# were can i get a polystyrene box from?????????????



## xsmithx2 (Oct 24, 2007)

hiya

any1 know were i can get a polystyrene box from?
and if anywere i can get one for free, as my mate did??


----------



## bhoy67 (Aug 26, 2008)

a local pet shop or better aquarium shop


----------



## thomas (Jan 3, 2008)

a shop that sales fishes usually have them


----------



## Toonami (Mar 18, 2008)

yup i got mine from a aquatics place, they just throw them out so i got them free

Natalie


----------



## SleepyD (Feb 13, 2008)

petshops, aquatic shops, fishmongers, butchers, restaurants .. to name a few : victory:


----------



## enola69 (Aug 27, 2008)

chemists also for special chilled meds.


----------



## sazzle (Jun 3, 2008)

i got mine from the local rep/aquatics shop


----------



## Reptilover (Jan 15, 2007)

If you have a friend/family member that works in a warehouse im sure they could get big sheets for you... or from fridges.. microwaves.. washingmachines.. they all come packed with polystyrene bits and pieces. Just make sure if they still have warrenty on them you let the warrenty run out before using them..

:whistling2:


----------



## LauraandLee (Nov 11, 2008)

I got mine from an aquatics shop he was so glad to see them go he offered us 20 for free he said please take them. Only took one


----------



## oakelm (Jan 14, 2009)

xsmithx2 said:


> hiya
> 
> any1 know were i can get a polystyrene box from?
> and if anywere i can get one for free, as my mate did??

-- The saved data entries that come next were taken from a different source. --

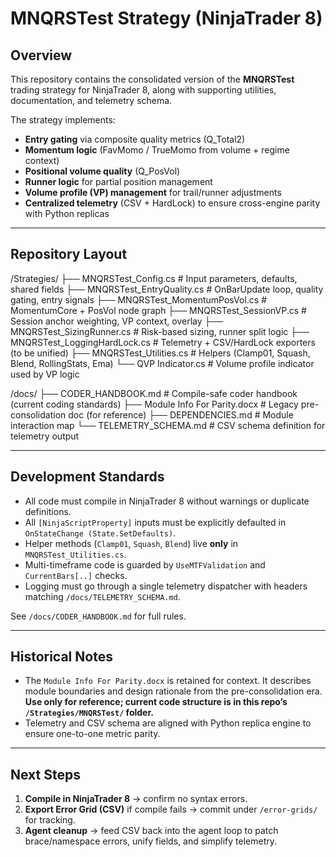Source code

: # MNQRSTest Strategy (NinjaTrader 8)

## Overview
This repository contains the consolidated version of the **MNQRSTest** trading strategy for NinjaTrader 8, along with supporting utilities, documentation, and telemetry schema.  

The strategy implements:
- **Entry gating** via composite quality metrics (Q_Total2)
- **Momentum logic** (FavMomo / TrueMomo from volume + regime context)
- **Positional volume quality** (Q_PosVol)
- **Runner logic** for partial position management
- **Volume profile (VP) management** for trail/runner adjustments
- **Centralized telemetry** (CSV + HardLock) to ensure cross-engine parity with Python replicas

---

## Repository Layout

/Strategies/
├── MNQRSTest_Config.cs # Input parameters, defaults, shared fields
├── MNQRSTest_EntryQuality.cs # OnBarUpdate loop, quality gating, entry signals
├── MNQRSTest_MomentumPosVol.cs # MomentumCore + PosVol node graph
├── MNQRSTest_SessionVP.cs # Session anchor weighting, VP context, overlay
├── MNQRSTest_SizingRunner.cs # Risk-based sizing, runner split logic
├── MNQRSTest_LoggingHardLock.cs # Telemetry + CSV/HardLock exporters (to be unified)
├── MNQRSTest_Utilities.cs # Helpers (Clamp01, Squash, Blend, RollingStats, Ema)
└── QVP Indicator.cs # Volume profile indicator used by VP logic

/docs/
├── CODER_HANDBOOK.md # Compile-safe coder handbook (current coding standards)
├── Module Info For Parity.docx # Legacy pre-consolidation doc (for reference)
├── DEPENDENCIES.md # Module interaction map
└── TELEMETRY_SCHEMA.md # CSV schema definition for telemetry output



---

## Development Standards
- All code must compile in NinjaTrader 8 without warnings or duplicate definitions.
- All `[NinjaScriptProperty]` inputs must be explicitly defaulted in `OnStateChange (State.SetDefaults)`.
- Helper methods (`Clamp01`, `Squash`, `Blend`) live **only** in `MNQRSTest_Utilities.cs`.
- Multi-timeframe code is guarded by `UseMTFValidation` and `CurrentBars[..]` checks.
- Logging must go through a single telemetry dispatcher with headers matching `/docs/TELEMETRY_SCHEMA.md`.

See `/docs/CODER_HANDBOOK.md` for full rules.

---

## Historical Notes
- The `Module Info For Parity.docx` is retained for context. It describes module boundaries and design rationale from the pre-consolidation era. **Use only for reference; current code structure is in this repo’s `/Strategies/MNQRSTest/` folder.**
- Telemetry and CSV schema are aligned with Python replica engine to ensure one-to-one metric parity.

---

## Next Steps
1. **Compile in NinjaTrader 8** → confirm no syntax errors.
2. **Export Error Grid (CSV)** if compile fails → commit under `/error-grids/` for tracking.
3. **Agent cleanup** → feed CSV back into the agent loop to patch brace/namespace errors, unify fields, and simplify telemetry.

Find a snake friend in your area, we get them free everytime we order more frozen ratties.


----------



## joeyboy (Jul 19, 2008)

if you know anyone who works with chemicals they often come in polystyrene boxes but their THICK, were talking each side being like 8cm thick or so.

Otherwise butchers n placed that sell fish have them I think.


----------